Have I jump the shark? Quite possibly. My obsession with thermal typewriters continues. Except it can’t even be argued that this is, in fact, a typewriter. This is a full-on word processor. Sure, it’s a descendant of the Typestar line, but 28 KB of internal memory crosses the line from typewriter to computer. And let’s just ignore the fact that there is an additional 720 KB in storage with the 3.5” floppy drive. (It’s worth mentioning here that floppy disks are readily available on Amazon!)
With this newfound power, I’m typing this entire blog entry into memory before printing it out on the thermal fax paper roll. I even ran the spell-check! Yep, this is no typewriter. But it sure feeds my thermal printing obsession.
This machine was likely never used. It’s super clean, still has the display sticker promoting its high-tech features, and the ribbon is sealed. I was a bit shocked that the floppy drive works flawlessly.
I’m not sure how this will fit into my writing, but I can see myself taking this for a spin from time to time. It does have a typewriter mode, but if you stray from the default font and size, it becomes awkward, making multiple passes for each line.

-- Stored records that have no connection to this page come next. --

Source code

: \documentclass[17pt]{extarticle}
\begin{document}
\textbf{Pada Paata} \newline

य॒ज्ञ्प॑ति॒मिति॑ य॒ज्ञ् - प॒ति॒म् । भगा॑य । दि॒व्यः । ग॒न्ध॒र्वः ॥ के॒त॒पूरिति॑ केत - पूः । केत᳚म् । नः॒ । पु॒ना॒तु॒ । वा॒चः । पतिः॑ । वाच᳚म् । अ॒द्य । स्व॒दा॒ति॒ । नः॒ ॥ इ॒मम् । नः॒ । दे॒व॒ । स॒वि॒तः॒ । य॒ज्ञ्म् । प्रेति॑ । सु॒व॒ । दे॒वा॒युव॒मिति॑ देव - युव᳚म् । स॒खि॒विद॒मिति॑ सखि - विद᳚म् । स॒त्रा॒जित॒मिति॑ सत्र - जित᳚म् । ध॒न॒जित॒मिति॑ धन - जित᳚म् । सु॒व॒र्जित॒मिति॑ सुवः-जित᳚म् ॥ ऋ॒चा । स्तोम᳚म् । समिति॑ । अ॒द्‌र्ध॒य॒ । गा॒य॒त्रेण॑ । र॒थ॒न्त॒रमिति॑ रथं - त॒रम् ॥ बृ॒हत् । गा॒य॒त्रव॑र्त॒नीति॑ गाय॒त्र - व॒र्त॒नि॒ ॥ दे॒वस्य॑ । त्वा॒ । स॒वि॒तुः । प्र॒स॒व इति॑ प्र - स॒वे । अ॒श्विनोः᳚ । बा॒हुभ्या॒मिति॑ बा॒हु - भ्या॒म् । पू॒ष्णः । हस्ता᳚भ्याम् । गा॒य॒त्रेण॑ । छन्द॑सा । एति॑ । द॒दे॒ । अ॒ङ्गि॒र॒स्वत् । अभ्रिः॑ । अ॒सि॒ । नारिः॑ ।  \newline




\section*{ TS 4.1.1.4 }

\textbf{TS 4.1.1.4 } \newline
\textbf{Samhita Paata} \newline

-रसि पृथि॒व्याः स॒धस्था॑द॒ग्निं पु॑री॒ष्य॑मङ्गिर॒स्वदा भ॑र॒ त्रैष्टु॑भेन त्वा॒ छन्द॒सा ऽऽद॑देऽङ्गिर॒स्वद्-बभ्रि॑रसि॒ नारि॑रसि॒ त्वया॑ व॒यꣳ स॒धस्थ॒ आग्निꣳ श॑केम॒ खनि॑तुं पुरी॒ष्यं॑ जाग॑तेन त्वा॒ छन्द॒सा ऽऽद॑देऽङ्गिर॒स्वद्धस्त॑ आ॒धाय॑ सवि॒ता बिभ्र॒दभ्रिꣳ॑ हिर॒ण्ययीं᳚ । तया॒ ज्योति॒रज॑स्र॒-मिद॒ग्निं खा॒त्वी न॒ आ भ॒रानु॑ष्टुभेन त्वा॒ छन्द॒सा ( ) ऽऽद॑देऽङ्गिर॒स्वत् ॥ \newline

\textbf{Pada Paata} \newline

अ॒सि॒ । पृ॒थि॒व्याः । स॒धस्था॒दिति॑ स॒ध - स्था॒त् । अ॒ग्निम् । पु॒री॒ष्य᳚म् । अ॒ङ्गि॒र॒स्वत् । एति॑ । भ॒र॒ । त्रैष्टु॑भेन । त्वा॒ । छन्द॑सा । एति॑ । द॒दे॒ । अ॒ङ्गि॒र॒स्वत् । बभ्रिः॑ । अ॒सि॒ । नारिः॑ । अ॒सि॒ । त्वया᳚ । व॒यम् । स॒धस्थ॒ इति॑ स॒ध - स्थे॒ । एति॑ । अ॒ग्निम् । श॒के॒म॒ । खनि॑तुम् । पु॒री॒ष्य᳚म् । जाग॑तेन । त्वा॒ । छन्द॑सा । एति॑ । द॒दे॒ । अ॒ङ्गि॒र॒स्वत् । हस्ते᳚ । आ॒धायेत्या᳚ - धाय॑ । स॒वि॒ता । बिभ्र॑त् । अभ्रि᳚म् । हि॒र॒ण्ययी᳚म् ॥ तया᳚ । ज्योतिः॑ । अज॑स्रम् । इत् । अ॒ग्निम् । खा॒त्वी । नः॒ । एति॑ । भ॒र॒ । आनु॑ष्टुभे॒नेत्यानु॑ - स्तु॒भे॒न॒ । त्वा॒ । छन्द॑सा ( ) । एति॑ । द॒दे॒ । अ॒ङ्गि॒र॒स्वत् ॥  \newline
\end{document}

I was disappointed that it doesn’t technically support a continuous roll of paper. It has a max of 99 lines per page. There is a slot intended for a continuous feed paper, but the system assumes the paper is perforated into sheets. We’ll see how that page break up there goes.
I am happy to have this as part of my thermal typewriter+ collection. I guess if you can type on it and it is thermal, it will find its way into my hands.
By the way, the next thermal typewriter on its way to me is going to be very interesting, particularly if you can read Chinese!